Work instruction → Within the entries below, every line containing "Affiche" is to be copied.

* * * * *

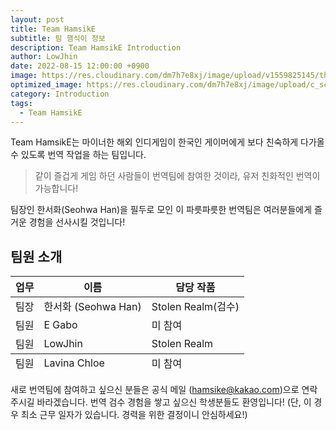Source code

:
 ```yaml
---
layout: post
title: Team HamsikE
subtitle: 팀 햄식이 정보
description: Team HamsikE Introduction
author: LowJhin
date: 2022-08-15 12:00:00 +0900
image: https://res.cloudinary.com/dm7h7e8xj/image/upload/v1559825145/theme16_o0seet.jpg
optimized_image: https://res.cloudinary.com/dm7h7e8xj/image/upload/c_scale,w_380/v1559825145/theme16_o0seet.jpg
category: Introduction
tags:
  - Team HamsikE
---
```


<a>Team HamsikE</a>는 마이너한 해외 인디게임이 한국인 게이머에게 보다 친숙하게 다가올 수 있도록 번역 작업을 하는 팀입니다.

> 같이 즐겁게 게임 하던 사람들이 번역팀에 참여한 것이라, 유저 친화적인 번역이 가능합니다!

팀장인 한서화(Seohwa Han)을 필두로 모인 이 파릇파릇한 번역팀은 여러분들에게 즐거운 경험을 선사시킬 것입니다!

## 팀원 소개

<table>
  <thead>
    <tr>
      <th>업무</th>
      <th>이름</th>
      <th>담당 작품</th>
    </tr>
  </thead>
  <tfoot>
    <tr>
      <td>팀원</td>
      <td>Lavina Chloe</td>
      <td>미 참여</td>
    </tr>
  </tfoot>
  <tbody>
    <tr>
      <td>팀장</td>
      <td>한서화 (Seohwa Han)</td>
      <td>Stolen Realm(검수)</td>
    </tr>
    <tr>
      <td>팀원</td>
      <td>E Gabo</td>
      <td>미 참여</td>
    </tr>
    <tr>
      <td>팀원</td>
      <td>LowJhin</td>
      <td>Stolen Realm</td>
    </tr>
  </tbody>
</table>

새로 번역팀에 참여하고 싶으신 분들은 공식 메일 (hamsike@kakao.com)으로 연락주시길 바라겠습니다.
번역 검수 경험을 쌓고 싶으신 학생분들도 환영입니다! (단, 이 경우 최소 근무 일자가 있습니다. 경력을 위한 결정이니 안심하세요!)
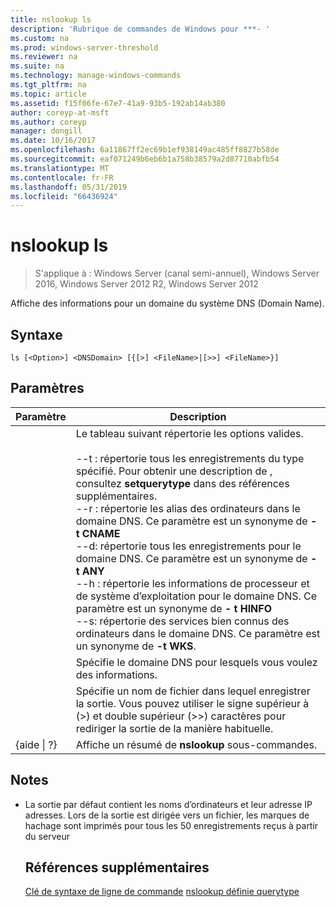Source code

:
 ```yaml
---
title: nslookup ls
description: 'Rubrique de commandes de Windows pour ***- '
ms.custom: na
ms.prod: windows-server-threshold
ms.reviewer: na
ms.suite: na
ms.technology: manage-windows-commands
ms.tgt_pltfrm: na
ms.topic: article
ms.assetid: f15f06fe-67e7-41a9-93b5-192ab14ab380
author: coreyp-at-msft
ms.author: coreyp
manager: dongill
ms.date: 10/16/2017
ms.openlocfilehash: 6a11867ff2ec69b1ef938149ac485ff8827b58de
ms.sourcegitcommit: eaf071249b6eb6b1a758b38579a2d87710abfb54
ms.translationtype: MT
ms.contentlocale: fr-FR
ms.lasthandoff: 05/31/2019
ms.locfileid: "66436924"
---
```

# <a name="nslookup-ls"></a>nslookup ls

>S'applique à : Windows Server (canal semi-annuel), Windows Server 2016, Windows Server 2012 R2, Windows Server 2012

Affiche des informations pour un domaine du système DNS (Domain Name).
## <a name="syntax"></a>Syntaxe
```
ls [<Option>] <DNSDomain> [{[>] <FileName>|[>>] <FileName>}]
```
## <a name="parameters"></a>Paramètres

|    Paramètre    |                                                                                                                                                                                                                                                                                                               Description                                                                                                                                                                                                                                                                                                                |
|-----------------|------------------------------------------------------------------------------------------------------------------------------------------------------------------------------------------------------------------------------------------------------------------------------------------------------------------------------------------------------------------------------------------------------------------------------------------------------------------------------------------------------------------------------------------------------------------------------------------------------------------------------------------|
|    <Option>     | Le tableau suivant répertorie les options valides.<br /><br />--t : répertorie tous les enregistrements du type spécifié. Pour obtenir une description de <querytype>, consultez **setquerytype** dans des références supplémentaires.<br />--r : répertorie les alias des ordinateurs dans le domaine DNS. Ce paramètre est un synonyme de **- t CNAME**<br />--d: répertorie tous les enregistrements pour le domaine DNS. Ce paramètre est un synonyme de **- t ANY**<br />--h : répertorie les informations de processeur et de système d’exploitation pour le domaine DNS. Ce paramètre est un synonyme de **- t HINFO**<br />--s: répertorie des services bien connus des ordinateurs dans le domaine DNS. Ce paramètre est un synonyme de **-t WKS**. |
|   <DNSDomain>   |                                                                                                                                                                                                                                                                                         Spécifie le domaine DNS pour lesquels vous voulez des informations.                                                                                                                                                                                                                                                                                         |
|   <FileName>    |                                                                                                                                                                                                                                 Spécifie un nom de fichier dans lequel enregistrer la sortie. Vous pouvez utiliser le signe supérieur à (>) et double supérieur (>>) caractères pour rediriger la sortie de la manière habituelle.                                                                                                                                                                                                                                  |
| {aide &#124; ?} |                                                                                                                                                                                                                                                                                          Affiche un résumé de **nslookup** sous-commandes.                                                                                                                                                                                                                                                                                           |

## <a name="remarks"></a>Notes
- La sortie par défaut contient les noms d’ordinateurs et leur adresse IP adresses. Lors de la sortie est dirigée vers un fichier, les marques de hachage sont imprimés pour tous les 50 enregistrements reçus à partir du serveur
  ## <a name="additional-references"></a>Références supplémentaires
  [Clé de syntaxe de ligne de commande](command-line-syntax-key.md)
  [nslookup définie querytype](nslookup-set-querytype.md)
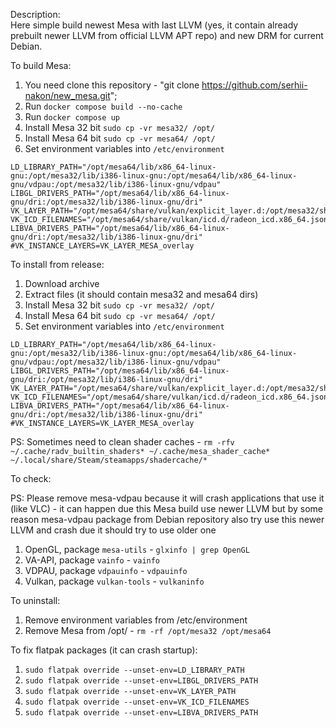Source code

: Description:</br>
Here simple build newest Mesa with last LLVM (yes, it contain already prebuilt newer LLVM from official LLVM APT repo) and new DRM for current Debian.

To build Mesa:
1) You need clone this repository - "git clone https://github.com/serhii-nakon/new_mesa.git";
2) Run `docker compose build --no-cache`
3) Run `docker compose up`
4) Install Mesa 32 bit `sudo cp -vr mesa32/ /opt/`
5) Install Mesa 64 bit `sudo cp -vr mesa64/ /opt/`
6) Set environment variables into `/etc/environment`</br>
```
LD_LIBRARY_PATH="/opt/mesa64/lib/x86_64-linux-gnu:/opt/mesa32/lib/i386-linux-gnu:/opt/mesa64/lib/x86_64-linux-gnu/vdpau:/opt/mesa32/lib/i386-linux-gnu/vdpau"
LIBGL_DRIVERS_PATH="/opt/mesa64/lib/x86_64-linux-gnu/dri:/opt/mesa32/lib/i386-linux-gnu/dri"
VK_LAYER_PATH="/opt/mesa64/share/vulkan/explicit_layer.d:/opt/mesa32/share/vulkan/explicit_layer.d:/usr/share/vulkan/explicit_layer.d"
VK_ICD_FILENAMES="/opt/mesa64/share/vulkan/icd.d/radeon_icd.x86_64.json:/opt/mesa32/share/vulkan/icd.d/radeon_icd.i686.json:/opt/mesa64/share/vulkan/icd.d/lvp_icd.x86_64.json:/opt/mesa32/share/vulkan/icd.d/lvp_icd.i686.json"
LIBVA_DRIVERS_PATH="/opt/mesa64/lib/x86_64-linux-gnu/dri:/opt/mesa32/lib/i386-linux-gnu/dri"
#VK_INSTANCE_LAYERS=VK_LAYER_MESA_overlay
```

To install from release:
1) Download archive
2) Extract files (it should contain mesa32 and mesa64 dirs)
3) Install Mesa 32 bit `sudo cp -vr mesa32/ /opt/`
4) Install Mesa 64 bit `sudo cp -vr mesa64/ /opt/`
5) Set environment variables into `/etc/environment`</br>
```
LD_LIBRARY_PATH="/opt/mesa64/lib/x86_64-linux-gnu:/opt/mesa32/lib/i386-linux-gnu:/opt/mesa64/lib/x86_64-linux-gnu/vdpau:/opt/mesa32/lib/i386-linux-gnu/vdpau"
LIBGL_DRIVERS_PATH="/opt/mesa64/lib/x86_64-linux-gnu/dri:/opt/mesa32/lib/i386-linux-gnu/dri"
VK_LAYER_PATH="/opt/mesa64/share/vulkan/explicit_layer.d:/opt/mesa32/share/vulkan/explicit_layer.d:/usr/share/vulkan/explicit_layer.d"
VK_ICD_FILENAMES="/opt/mesa64/share/vulkan/icd.d/radeon_icd.x86_64.json:/opt/mesa32/share/vulkan/icd.d/radeon_icd.i686.json:/opt/mesa64/share/vulkan/icd.d/lvp_icd.x86_64.json:/opt/mesa32/share/vulkan/icd.d/lvp_icd.i686.json"
LIBVA_DRIVERS_PATH="/opt/mesa64/lib/x86_64-linux-gnu/dri:/opt/mesa32/lib/i386-linux-gnu/dri"
#VK_INSTANCE_LAYERS=VK_LAYER_MESA_overlay
```

PS: Sometimes need to clean shader caches - `rm -rfv  ~/.cache/radv_builtin_shaders* ~/.cache/mesa_shader_cache* ~/.local/share/Steam/steamapps/shadercache/*`

To check:</br>

PS: Please remove mesa-vdpau because it will crash applications that use it (like VLC) - it can happen due this Mesa build use newer LLVM but by some reason mesa-vdpau package from Debian repository also try use this newer LLVM and crash due it should try to use older one

1) OpenGL, package `mesa-utils` - `glxinfo | grep OpenGL`
2) VA-API, package `vainfo` - `vainfo`
3) VDPAU, package `vdpauinfo` - `vdpauinfo`
4) Vulkan, package `vulkan-tools` - `vulkaninfo`

To uninstall:
1) Remove environment variables from /etc/environment
2) Remove Mesa from /opt/ - `rm -rf /opt/mesa32 /opt/mesa64`

To fix flatpak packages (it can crash startup):
1) `sudo flatpak override --unset-env=LD_LIBRARY_PATH`
2) `sudo flatpak override --unset-env=LIBGL_DRIVERS_PATH`
3) `sudo flatpak override --unset-env=VK_LAYER_PATH`
4) `sudo flatpak override --unset-env=VK_ICD_FILENAMES`
5) `sudo flatpak override --unset-env=LIBVA_DRIVERS_PATH`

* * * * *

Written answer →
Affiche des informations pour un domaine du système DNS (Domain Name).
| {aide &#124; ?} |                                                                                                                                                                                                                                                                                          Affiche un résumé de **nslookup** sous-commandes.                                                                                                                                                                                                                                                                                           |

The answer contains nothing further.